>>>
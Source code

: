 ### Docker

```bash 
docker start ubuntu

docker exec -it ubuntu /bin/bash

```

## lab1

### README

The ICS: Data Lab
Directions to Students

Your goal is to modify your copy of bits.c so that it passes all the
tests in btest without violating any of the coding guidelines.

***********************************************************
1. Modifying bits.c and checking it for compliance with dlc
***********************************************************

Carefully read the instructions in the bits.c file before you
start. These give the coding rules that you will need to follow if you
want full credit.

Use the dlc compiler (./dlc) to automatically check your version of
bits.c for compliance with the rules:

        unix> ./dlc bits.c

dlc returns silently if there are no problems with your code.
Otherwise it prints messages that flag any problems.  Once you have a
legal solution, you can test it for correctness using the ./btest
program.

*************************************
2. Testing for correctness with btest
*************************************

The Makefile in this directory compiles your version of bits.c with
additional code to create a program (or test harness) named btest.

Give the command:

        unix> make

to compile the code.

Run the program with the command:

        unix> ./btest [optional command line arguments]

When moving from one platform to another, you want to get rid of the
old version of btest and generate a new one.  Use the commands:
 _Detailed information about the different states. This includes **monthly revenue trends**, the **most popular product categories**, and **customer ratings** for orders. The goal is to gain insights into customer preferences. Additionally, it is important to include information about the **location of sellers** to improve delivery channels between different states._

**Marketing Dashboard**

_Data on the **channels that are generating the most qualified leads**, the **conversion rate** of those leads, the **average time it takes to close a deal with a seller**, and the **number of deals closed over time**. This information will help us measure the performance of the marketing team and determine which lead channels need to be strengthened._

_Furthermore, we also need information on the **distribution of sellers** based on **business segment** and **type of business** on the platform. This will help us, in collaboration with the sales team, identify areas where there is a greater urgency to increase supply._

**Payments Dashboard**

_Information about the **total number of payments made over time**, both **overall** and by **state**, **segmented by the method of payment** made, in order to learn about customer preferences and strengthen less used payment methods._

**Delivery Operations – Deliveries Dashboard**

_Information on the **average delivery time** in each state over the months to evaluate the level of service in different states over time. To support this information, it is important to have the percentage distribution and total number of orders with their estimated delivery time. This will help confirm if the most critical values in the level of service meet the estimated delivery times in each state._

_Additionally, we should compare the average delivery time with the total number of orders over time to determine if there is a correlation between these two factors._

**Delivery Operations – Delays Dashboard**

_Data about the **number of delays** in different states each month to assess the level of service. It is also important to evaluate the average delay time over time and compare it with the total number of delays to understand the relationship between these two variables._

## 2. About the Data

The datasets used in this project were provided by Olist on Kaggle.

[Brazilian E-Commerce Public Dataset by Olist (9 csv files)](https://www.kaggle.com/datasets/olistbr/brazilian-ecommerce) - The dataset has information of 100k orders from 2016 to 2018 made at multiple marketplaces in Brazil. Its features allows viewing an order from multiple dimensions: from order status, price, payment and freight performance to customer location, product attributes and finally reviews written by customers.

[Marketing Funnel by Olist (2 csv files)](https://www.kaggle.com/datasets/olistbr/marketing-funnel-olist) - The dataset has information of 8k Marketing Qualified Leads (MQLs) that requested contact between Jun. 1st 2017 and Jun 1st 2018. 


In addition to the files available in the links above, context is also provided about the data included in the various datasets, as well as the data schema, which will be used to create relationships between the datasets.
<<<
▶ WORK TO BE COMPLETED:
Lines from the top of the data above through the line with "Otherwise it prints", both ends included: copy them exactly, nothing more.

▶ SOLVED EXERCISE:
Source code

: ### Docker

```bash 
docker start ubuntu

docker exec -it ubuntu /bin/bash

```

## lab1

### README

The ICS: Data Lab
Directions to Students

Your goal is to modify your copy of bits.c so that it passes all the
tests in btest without violating any of the coding guidelines.

***********************************************************
1. Modifying bits.c and checking it for compliance with dlc
***********************************************************

Carefully read the instructions in the bits.c file before you
start. These give the coding rules that you will need to follow if you
want full credit.

Use the dlc compiler (./dlc) to automatically check your version of
bits.c for compliance with the rules:

        unix> ./dlc bits.c

dlc returns silently if there are no problems with your code.
Otherwise it prints messages that flag any problems.  Once you have a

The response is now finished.